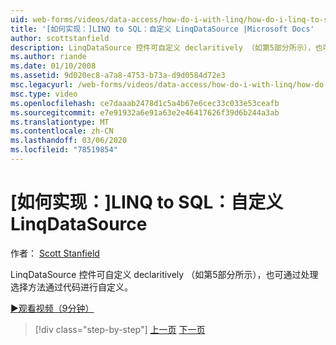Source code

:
 ```yaml
---
uid: web-forms/videos/data-access/how-do-i-with-linq/how-do-i-linq-to-sql-custom-linqdatasource
title: '[如何实现：]LINQ to SQL：自定义 LinqDataSource |Microsoft Docs'
author: scottstanfield
description: LinqDataSource 控件可自定义 declaritively （如第5部分所示），也可通过处理选择方法通过代码进行自定义。
ms.author: riande
ms.date: 01/10/2008
ms.assetid: 9d020ec8-a7a8-4753-b73a-d9d0584d72e3
msc.legacyurl: /web-forms/videos/data-access/how-do-i-with-linq/how-do-i-linq-to-sql-custom-linqdatasource
msc.type: video
ms.openlocfilehash: ce7daaab2478d1c5a4b67e6cec33c033e53ceafb
ms.sourcegitcommit: e7e91932a6e91a63e2e46417626f39d6b244a3ab
ms.translationtype: MT
ms.contentlocale: zh-CN
ms.lasthandoff: 03/06/2020
ms.locfileid: "78519854"
---
```

# <a name="how-do-i-linq-to-sql-custom-linqdatasource"></a>[如何实现：]LINQ to SQL：自定义 LinqDataSource

作者： [Scott Stanfield](https://github.com/scottstanfield)

LinqDataSource 控件可自定义 declaritively （如第5部分所示），也可通过处理选择方法通过代码进行自定义。

[&#9654;观看视频（9分钟）](https://channel9.msdn.com/Blogs/ASP-NET-Site-Videos/how-do-i-linq-to-sql-custom-linqdatasource)

> [!div class="step-by-step"]
> [上一页](how-do-i-linq-to-sql-linqdatasource.md)
> [下一页](how-do-i-linq-to-sql-using-stored-procedures.md)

**TASK DESCRIPTION**
Pull every line containing "custom" out of the data above.

**RESPONSE**
uid: web-forms/videos/data-access/how-do-i-with-linq/how-do-i-linq-to-sql-custom-linqdatasource
msc.legacyurl: /web-forms/videos/data-access/how-do-i-with-linq/how-do-i-linq-to-sql-custom-linqdatasource
# <a name="how-do-i-linq-to-sql-custom-linqdatasource"></a>[如何实现：]LINQ to SQL：自定义 LinqDataSource
[&#9654;观看视频（9分钟）](https://channel9.msdn.com/Blogs/ASP-NET-Site-Videos/how-do-i-linq-to-sql-custom-linqdatasource)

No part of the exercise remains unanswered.